Her mother, a nurse, found work up the coast in Willits, Northern California — first placing Joan and Sylvia in a children’s home in Newport while she got on her feet, then bringing them north to join her. In time she remarried. She married the school principal, John, and gave the family solid ground to stand on. When the family moved to Grants Pass, Oregon for high school, Joan thrived — school clubs, the swim team, lifeguarding at the local pool. It was there she met Robert, home from college.
Joan attended the University of Oregon, and she and Robert married on June 4, 1961. They moved to Portland, where she finished her nursing degree at OHSU and worked as a traveling nurse. They settled into a small home in North Plains — Robert designing, Joan nursing — and it was there, in Portland, that they came to faith. The call to make disciples of all nations became the organizing purpose of their lives. Through All Saints Episcopal they took over the youth group, opened their home, and began the work of shepherding others that would never really stop.

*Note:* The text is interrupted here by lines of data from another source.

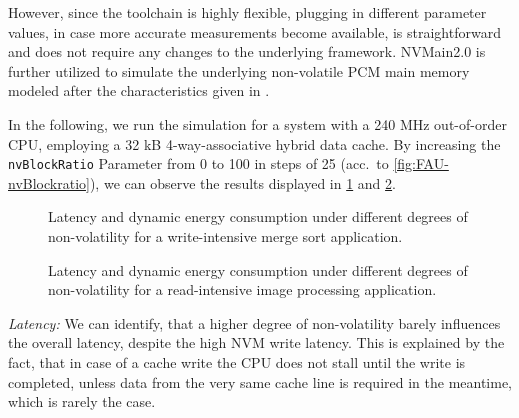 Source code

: However, since the toolchain is highly flexible, plugging in different parameter values, in case more accurate measurements become available, is straightforward and does not require any changes to the underlying framework.
NVMain2.0 is further utilized to simulate the underlying non-volatile PCM main memory modeled after the characteristics given in \cite{6176872}.
\par
In the following, we run the simulation for a system with a 240 MHz out-of-order CPU, employing a 32 kB 4-way-associative hybrid data cache.
By increasing the \texttt{nvBlockRatio} Parameter from 0 to 100 in steps of 25 (acc.\ to \cref{fig:FAU-nvBlockratio}), 
we can observe the results displayed in \cref{fig:FAUmsort} and \cref{fig:FAUip}.
\begin{figure}
	\begin{subfigure}{0.475\textwidth}
		
	\end{subfigure}
	\begin{subfigure}{0.475\textwidth}
		
	\end{subfigure}
    \caption{Latency and dynamic energy consumption under different degrees of non-volatility for a write-intensive merge sort application.}
    \label{fig:FAUmsort}
\end{figure}

\begin{figure}
	\begin{subfigure}{0.475\textwidth}
		
	\end{subfigure}
	\begin{subfigure}{0.475\textwidth}
		
	\end{subfigure}
    \caption{Latency and dynamic energy consumption under different degrees of non-volatility for a read-intensive image processing application.}
    \label{fig:FAUip}
\end{figure}

\textit{Latency:} We can identify, that a higher degree of non-volatility barely influences the overall latency, despite the high NVM write latency.
This is explained by the fact, that in case of a cache write the CPU does not stall until the write is completed, unless data from the very same cache line is required in the meantime, which is rarely the case.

Joan and Robert could not bear children, so they adopted Molly (1964), Jason (1966), and Ben (1969). In 1974, after prayer and what our family understands as a miracle, Jonathan was born. That same stretch brought a layoff, an eminent domain notice on their property, and the building of a new home — designed with Will Martin — with an acre garden, an orchard, and as much self-sufficiency as they could manage. In 1976 a devastating car accident left Robert with a nearly fatal neck injury and Jason with a traumatic brain injury that took years to recover from, compounded by Type 1 diabetes. Joan held the family together through all of it, and simultaneously helped build Robert’s professional art career — landing him on the cover of the Oregonian, in the Hillsboro Argus, shows at the Forestry Museum and local libraries, as well as commissions across the region. It was never easy. She made it work.
In the 1980s the family moved their church home to Forest Grove, where Joan served as Women’s Pastor in the Foursquare Church for eight years. She led Bible studies, wrote and taught original curriculum on sexual abuse, anger management, and dysfunctional family counseling, and met people in the hardest places of their lives with both professional skill and genuine love. She authored four books — Lifegiver, Betwixt and Between, In the Midst of the Fray, and The Journey of Intense Quietness. Their home remained open throughout, sheltering and counseling those who had nowhere else to go.
Joan was joyful. She laughed and cried easily, because she loved people and kept no safe distance from them. She was a storyteller. She hiked every day she was able. She never complained — she just dug in and made it work, for her family, her faith, and everyone fortunate enough to be in her orbit.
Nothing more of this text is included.